Nakase is the assistant video coordinator for the Los Angeles Clippers, but her sights are set on the Clippers' bench — a goal she revealed to her coworkers.
"I mentioned to some of the coaches ... that my goal eventually is to be a head coach in the NBA," Nakase tells NPR's Eric Westervelt.
Then Doc Rivers, the head coach of the Clippers, called Nakase into his office. She thought she was in trouble.
Instead, she was getting a job offer.
"He just pulled me in and he said, 'Would you want to coach summer league?' ... My first response was shock," she says. "And then I said yes right away."
It may not be the NBA's regular season, but coaching the summer league is a huge deal: Nakase is the first female assistant coach in NBA history.
The 5-foot-2 UCLA grad says she isn't intimidated by the Clippers players who tower above her, though the height difference does have a logistical implication.
"When they sit down is probably the best time where I can really get into their ear because they're sitting and they're level to me," she says. "If I say the right things, and things that can help them, then they'll listen, no matter how tall I am or if I'm a female."
Nakase is comfortable on the court.
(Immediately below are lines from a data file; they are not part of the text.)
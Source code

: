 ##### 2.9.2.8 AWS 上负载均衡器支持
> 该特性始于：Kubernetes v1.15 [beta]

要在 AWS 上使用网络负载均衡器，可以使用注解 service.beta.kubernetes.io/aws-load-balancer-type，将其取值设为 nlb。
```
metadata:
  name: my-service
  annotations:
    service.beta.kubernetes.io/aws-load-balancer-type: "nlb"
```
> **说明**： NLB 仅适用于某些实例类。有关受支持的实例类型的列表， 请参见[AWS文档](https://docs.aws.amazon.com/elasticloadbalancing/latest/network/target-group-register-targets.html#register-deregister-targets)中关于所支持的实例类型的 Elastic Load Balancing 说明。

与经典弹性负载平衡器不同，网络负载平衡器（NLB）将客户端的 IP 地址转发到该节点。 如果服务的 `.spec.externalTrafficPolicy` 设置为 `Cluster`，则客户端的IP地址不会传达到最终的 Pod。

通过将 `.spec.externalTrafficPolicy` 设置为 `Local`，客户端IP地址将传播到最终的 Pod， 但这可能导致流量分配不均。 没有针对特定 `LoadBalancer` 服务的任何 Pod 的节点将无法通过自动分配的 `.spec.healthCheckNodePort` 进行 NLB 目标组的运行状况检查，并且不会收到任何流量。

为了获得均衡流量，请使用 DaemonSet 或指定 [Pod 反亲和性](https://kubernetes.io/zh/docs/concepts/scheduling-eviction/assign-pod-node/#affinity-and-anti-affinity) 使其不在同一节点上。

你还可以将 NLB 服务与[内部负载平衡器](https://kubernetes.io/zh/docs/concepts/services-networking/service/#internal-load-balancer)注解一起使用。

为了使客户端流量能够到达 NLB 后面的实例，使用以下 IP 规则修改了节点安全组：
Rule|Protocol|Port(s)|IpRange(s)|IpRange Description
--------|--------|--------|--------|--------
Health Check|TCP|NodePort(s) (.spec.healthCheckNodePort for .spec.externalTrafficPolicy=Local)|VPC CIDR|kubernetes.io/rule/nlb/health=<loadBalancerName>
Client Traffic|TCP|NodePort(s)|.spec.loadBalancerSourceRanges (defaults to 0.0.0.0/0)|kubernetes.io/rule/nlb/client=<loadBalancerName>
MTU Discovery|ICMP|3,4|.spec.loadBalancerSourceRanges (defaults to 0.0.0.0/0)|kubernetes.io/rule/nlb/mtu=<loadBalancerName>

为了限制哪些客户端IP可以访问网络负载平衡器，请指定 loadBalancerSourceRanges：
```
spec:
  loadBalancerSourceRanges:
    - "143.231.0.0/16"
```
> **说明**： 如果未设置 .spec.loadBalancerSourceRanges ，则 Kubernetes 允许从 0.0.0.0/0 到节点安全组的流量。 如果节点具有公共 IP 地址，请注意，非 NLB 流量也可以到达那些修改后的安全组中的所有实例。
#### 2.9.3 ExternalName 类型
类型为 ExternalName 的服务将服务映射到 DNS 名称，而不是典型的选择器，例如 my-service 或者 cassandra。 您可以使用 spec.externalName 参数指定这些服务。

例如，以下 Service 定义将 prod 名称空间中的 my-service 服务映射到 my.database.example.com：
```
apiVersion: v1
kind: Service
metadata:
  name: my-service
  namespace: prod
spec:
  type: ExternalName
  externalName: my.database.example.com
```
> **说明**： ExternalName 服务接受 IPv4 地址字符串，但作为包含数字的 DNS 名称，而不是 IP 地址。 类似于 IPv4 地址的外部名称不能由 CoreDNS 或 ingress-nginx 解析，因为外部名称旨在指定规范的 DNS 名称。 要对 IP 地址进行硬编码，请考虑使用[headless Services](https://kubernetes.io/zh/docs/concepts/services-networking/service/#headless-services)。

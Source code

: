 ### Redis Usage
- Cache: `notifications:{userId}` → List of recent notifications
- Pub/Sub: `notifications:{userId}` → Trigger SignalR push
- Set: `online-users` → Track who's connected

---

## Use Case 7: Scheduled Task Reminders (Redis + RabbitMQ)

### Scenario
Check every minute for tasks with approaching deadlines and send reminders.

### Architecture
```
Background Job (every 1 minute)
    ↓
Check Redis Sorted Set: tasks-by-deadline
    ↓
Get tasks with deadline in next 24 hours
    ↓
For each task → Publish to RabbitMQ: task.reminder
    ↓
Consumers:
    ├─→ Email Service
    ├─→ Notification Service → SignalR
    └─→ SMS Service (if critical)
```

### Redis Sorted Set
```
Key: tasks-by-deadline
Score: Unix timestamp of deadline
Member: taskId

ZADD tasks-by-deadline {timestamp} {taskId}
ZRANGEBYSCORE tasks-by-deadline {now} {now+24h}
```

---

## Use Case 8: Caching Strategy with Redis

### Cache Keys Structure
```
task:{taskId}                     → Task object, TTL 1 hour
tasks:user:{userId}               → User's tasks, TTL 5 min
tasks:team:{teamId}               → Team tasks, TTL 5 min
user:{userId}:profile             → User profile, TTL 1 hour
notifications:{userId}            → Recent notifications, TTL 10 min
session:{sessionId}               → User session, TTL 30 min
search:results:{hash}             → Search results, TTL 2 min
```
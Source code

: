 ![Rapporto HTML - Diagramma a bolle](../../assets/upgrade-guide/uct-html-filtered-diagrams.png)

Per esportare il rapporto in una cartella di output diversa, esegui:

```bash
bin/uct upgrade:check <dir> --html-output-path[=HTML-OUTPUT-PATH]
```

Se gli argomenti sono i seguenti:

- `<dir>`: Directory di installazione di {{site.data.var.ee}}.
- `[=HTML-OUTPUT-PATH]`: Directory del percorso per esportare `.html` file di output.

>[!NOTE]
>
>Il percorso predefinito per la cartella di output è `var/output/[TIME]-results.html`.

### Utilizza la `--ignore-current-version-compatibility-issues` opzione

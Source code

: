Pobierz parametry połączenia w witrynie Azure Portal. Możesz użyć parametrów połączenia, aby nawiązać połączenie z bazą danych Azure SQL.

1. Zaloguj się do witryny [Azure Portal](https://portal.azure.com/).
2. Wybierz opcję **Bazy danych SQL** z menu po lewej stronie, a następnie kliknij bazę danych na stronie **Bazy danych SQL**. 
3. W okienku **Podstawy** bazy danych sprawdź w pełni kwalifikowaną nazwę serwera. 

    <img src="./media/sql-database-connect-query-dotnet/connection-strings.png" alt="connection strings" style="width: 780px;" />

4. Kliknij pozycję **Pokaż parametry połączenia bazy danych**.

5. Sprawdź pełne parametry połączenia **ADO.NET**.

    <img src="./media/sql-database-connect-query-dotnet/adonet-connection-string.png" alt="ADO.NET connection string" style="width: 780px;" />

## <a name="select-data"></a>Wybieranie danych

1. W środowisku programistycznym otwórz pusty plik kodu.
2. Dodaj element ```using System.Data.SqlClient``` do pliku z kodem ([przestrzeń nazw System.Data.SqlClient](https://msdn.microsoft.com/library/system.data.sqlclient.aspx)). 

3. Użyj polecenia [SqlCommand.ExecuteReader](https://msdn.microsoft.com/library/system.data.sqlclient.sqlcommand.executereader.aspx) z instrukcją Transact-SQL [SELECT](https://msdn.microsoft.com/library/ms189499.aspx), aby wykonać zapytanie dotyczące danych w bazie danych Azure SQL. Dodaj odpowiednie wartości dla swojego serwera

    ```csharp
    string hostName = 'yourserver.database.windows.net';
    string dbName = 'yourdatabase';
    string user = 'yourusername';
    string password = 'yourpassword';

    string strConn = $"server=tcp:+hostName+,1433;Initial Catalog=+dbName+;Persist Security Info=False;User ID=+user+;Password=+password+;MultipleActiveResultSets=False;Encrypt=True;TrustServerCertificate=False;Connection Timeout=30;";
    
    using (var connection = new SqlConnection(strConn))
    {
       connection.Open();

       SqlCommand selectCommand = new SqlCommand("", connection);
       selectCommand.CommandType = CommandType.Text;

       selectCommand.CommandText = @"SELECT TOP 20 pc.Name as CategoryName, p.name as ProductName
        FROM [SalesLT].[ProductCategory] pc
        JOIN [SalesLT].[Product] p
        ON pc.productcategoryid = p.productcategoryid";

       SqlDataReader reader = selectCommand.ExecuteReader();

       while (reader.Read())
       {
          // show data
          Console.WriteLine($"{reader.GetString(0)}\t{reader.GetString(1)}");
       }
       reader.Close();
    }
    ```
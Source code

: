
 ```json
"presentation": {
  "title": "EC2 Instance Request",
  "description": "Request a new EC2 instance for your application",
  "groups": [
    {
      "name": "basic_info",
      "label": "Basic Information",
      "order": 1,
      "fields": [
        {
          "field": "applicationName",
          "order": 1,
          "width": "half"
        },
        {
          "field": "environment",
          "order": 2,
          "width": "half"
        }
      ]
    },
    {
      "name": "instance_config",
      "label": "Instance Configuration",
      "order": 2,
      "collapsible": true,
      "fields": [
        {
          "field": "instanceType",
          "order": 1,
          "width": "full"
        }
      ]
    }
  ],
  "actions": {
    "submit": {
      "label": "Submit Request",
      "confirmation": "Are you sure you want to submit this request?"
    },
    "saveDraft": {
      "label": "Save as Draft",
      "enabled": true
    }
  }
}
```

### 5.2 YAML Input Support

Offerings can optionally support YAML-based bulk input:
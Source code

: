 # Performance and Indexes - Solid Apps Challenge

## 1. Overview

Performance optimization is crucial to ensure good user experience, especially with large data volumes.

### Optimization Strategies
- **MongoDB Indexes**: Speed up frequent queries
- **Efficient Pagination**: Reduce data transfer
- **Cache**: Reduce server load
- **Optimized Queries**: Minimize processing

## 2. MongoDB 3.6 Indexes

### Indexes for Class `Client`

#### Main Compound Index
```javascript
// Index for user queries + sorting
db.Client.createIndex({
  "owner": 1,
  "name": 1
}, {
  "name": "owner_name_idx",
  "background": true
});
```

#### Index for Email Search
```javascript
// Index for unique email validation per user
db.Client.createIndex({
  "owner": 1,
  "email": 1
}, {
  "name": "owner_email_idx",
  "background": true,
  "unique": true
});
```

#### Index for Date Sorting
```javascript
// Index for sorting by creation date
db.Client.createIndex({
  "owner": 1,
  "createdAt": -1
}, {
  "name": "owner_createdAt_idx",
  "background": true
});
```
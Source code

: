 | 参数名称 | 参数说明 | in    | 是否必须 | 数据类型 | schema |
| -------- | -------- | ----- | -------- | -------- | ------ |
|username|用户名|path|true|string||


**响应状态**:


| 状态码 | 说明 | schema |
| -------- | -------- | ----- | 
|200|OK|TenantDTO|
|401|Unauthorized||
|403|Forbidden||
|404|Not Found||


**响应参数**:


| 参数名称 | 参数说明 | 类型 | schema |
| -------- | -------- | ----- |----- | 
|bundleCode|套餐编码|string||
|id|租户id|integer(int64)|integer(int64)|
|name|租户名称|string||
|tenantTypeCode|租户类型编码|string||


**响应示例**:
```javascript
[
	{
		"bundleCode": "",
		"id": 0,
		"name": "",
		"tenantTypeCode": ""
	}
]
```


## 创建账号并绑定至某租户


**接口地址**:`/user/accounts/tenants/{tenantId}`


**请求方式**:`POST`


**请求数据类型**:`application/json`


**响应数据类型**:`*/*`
She was a starter for the UCLA Bruins women's basketball team and she became the first Asian-American to play in the National Women's Basketball League, or NWBL. But becoming a coach was never part of the plan.
"I always told myself that I wanted to just keep playing because that's the best job, I think, in the world ... to play basketball and get paid for it," she says.
But after a serious knee injury ended her playing career, Nakase took on a different role. In 2011, she was appointed head coach of the Saitama Broncos in Japan, making her the first female head coach in Japanese men's professional basketball.
During the NBA's regular season, Nakase will continue working as assistant video coordinator for the Clippers. But if she's called down to the court, she says she'll be ready.
"Whatever Doc [Rivers] needs, I'm going to do. ... If he wants to put me in a different situation on the bench or on the floor, then I'm just going to be prepared to do it," she says.